A eso se suma la nobleza lúcida de unos padres víctimas que optaron por no claudicar de sus convicciones ante la inmensidad de un dolor que sería irrespetuoso proponernos mensurar aquí, reivindicando que la transformación radical de la realidad es la forma de justicia que esperan para su hija. Estos elementos ofrecen un escenario distinto al de otros dramas en los que las cosas terminaron estrelladas en el muro de la inflación penal y el endurecimiento carcelario.
Las respuestas a la altura de la lucha y los costos en vidas de mujeres serán aquellas que erradiquen las condiciones de producción y reproducción de esta normalidad violenta que expresa un régimen de estatus basado en el género. Para ello habrá que producir intersección cabal entre perspectivas de género y garantismo, no por capricho epistemológico ni snobismo conceptual, sino una exigencia básica de reconocimiento y no discriminación.

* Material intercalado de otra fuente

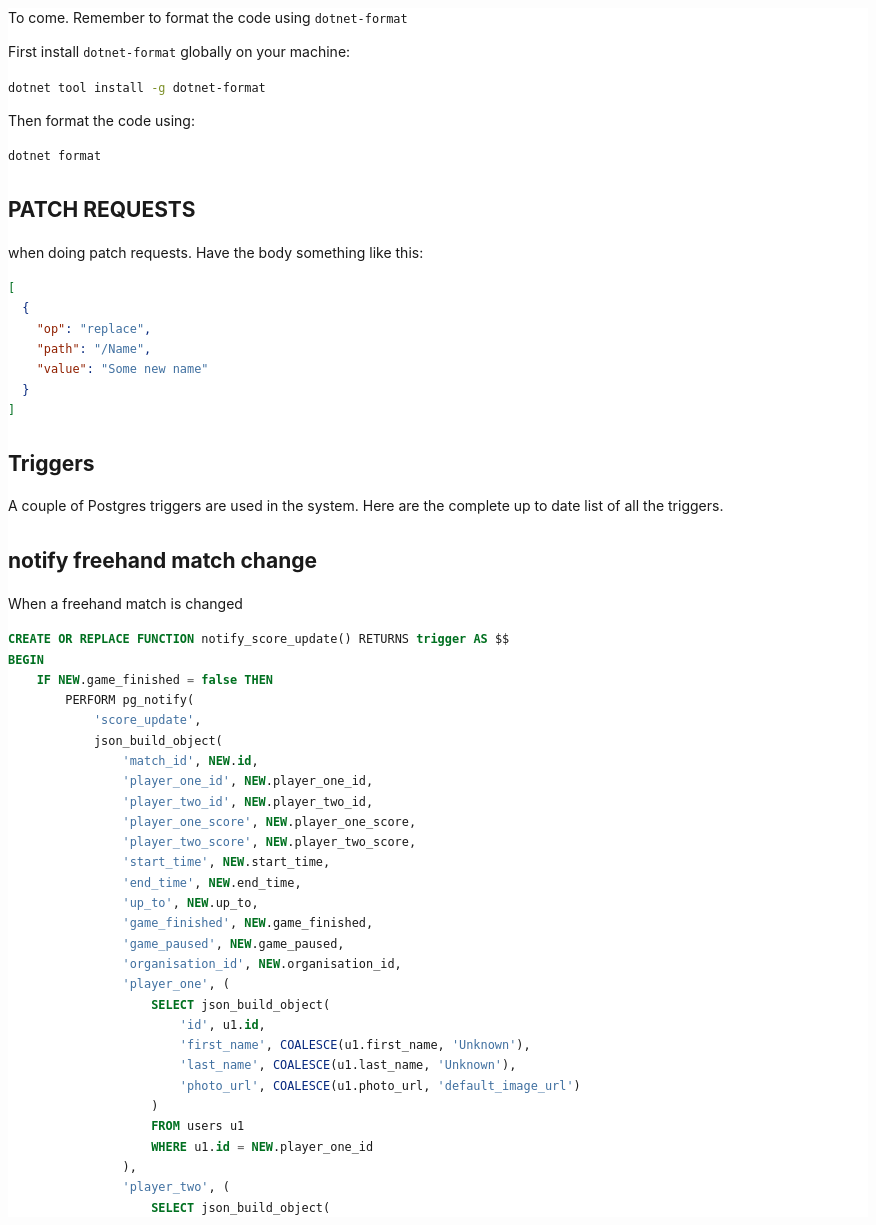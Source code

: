 To come.
Remember to format the code using `dotnet-format`

First install `dotnet-format` globally on your machine:

```sh
dotnet tool install -g dotnet-format
```

Then format the code using:

```sh
dotnet format
```

## PATCH REQUESTS

when doing patch requests. Have the body something like this:

```json
[
  {
    "op": "replace",
    "path": "/Name",
    "value": "Some new name"
  }
]
```
## Triggers

A couple of Postgres triggers are used in the system. Here are the complete up to date list of all the triggers.

## notify freehand match change

When a freehand match is changed

```sql
CREATE OR REPLACE FUNCTION notify_score_update() RETURNS trigger AS $$
BEGIN
    IF NEW.game_finished = false THEN
        PERFORM pg_notify(
            'score_update', 
            json_build_object(
                'match_id', NEW.id,
                'player_one_id', NEW.player_one_id,
                'player_two_id', NEW.player_two_id,
                'player_one_score', NEW.player_one_score,
                'player_two_score', NEW.player_two_score,
                'start_time', NEW.start_time,
                'end_time', NEW.end_time,
                'up_to', NEW.up_to,
                'game_finished', NEW.game_finished,
                'game_paused', NEW.game_paused,
                'organisation_id', NEW.organisation_id,
                'player_one', (
                    SELECT json_build_object(
                        'id', u1.id,
                        'first_name', COALESCE(u1.first_name, 'Unknown'),
                        'last_name', COALESCE(u1.last_name, 'Unknown'),
                        'photo_url', COALESCE(u1.photo_url, 'default_image_url')
                    )
                    FROM users u1
                    WHERE u1.id = NEW.player_one_id
                ),
                'player_two', (
                    SELECT json_build_object(
```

La gran mayoría de las resistencias garantistas en relación con las cuestiones de género parten del no reconocimiento, de la subalternización de la perspectiva. La desigualdad estructural en las relaciones de género no se queda en las puertas del sistema penal y sus prácticas.
Insistir en esas desconexiones solo hace cada vez más grande el problema, más corto el camino a la invocación represiva y niega que lo que llaman igualdad y neutralidad está construido sobre lo masculino como universal.

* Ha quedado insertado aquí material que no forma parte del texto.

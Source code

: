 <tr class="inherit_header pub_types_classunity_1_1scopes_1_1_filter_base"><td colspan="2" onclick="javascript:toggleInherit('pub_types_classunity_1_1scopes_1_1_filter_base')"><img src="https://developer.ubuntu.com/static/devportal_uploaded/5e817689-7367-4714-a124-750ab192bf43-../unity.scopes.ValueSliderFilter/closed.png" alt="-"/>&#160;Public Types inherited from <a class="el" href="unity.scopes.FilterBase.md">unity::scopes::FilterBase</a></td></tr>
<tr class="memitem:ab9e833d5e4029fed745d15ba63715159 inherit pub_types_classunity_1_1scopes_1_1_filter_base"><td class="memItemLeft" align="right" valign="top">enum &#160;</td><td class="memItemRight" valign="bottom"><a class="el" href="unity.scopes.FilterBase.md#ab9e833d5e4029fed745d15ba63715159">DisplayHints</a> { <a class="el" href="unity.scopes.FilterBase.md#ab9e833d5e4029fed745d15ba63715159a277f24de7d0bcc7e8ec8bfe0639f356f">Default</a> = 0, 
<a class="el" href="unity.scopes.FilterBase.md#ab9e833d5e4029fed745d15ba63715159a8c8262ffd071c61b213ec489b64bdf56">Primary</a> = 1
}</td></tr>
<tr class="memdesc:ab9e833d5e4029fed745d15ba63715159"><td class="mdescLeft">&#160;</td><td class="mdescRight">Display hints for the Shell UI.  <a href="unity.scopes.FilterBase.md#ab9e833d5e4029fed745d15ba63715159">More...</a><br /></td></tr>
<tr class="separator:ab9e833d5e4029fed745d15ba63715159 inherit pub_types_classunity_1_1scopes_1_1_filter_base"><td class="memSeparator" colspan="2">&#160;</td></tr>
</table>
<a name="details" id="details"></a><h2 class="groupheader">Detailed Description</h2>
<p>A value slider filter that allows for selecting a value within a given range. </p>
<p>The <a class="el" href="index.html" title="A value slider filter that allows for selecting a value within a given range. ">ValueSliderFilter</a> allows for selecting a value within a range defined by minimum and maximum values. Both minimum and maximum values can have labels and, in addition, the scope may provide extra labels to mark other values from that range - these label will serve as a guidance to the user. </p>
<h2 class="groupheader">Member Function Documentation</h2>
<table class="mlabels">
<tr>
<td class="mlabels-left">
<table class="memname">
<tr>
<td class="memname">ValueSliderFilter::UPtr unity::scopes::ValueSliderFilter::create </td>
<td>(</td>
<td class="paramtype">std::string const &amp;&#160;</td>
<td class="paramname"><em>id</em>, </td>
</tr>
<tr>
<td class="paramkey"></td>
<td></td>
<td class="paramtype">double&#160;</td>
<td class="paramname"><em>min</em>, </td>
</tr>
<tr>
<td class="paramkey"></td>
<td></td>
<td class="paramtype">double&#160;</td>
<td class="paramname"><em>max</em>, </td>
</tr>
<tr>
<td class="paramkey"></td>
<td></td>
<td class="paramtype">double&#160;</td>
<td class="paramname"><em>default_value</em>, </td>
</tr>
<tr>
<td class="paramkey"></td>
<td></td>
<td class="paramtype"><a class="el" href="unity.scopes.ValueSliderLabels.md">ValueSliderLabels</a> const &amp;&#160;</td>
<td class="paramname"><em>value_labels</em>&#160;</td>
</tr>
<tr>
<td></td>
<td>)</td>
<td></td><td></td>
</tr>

Tomarse el feminismo en serio es un buen punto de partida. Ver allí alianzas posibles para que, a través de respuestas eficaces, la meta sea menos castigo, más justicia. En lugar de repeler las demandas, gestionarlas, darlo todo vuelta si es necesario, pero no renunciar a la oportunidad de que confluyan dos tradiciones comprometidas con la minimización del dolor y las violencias como un proyecto político central.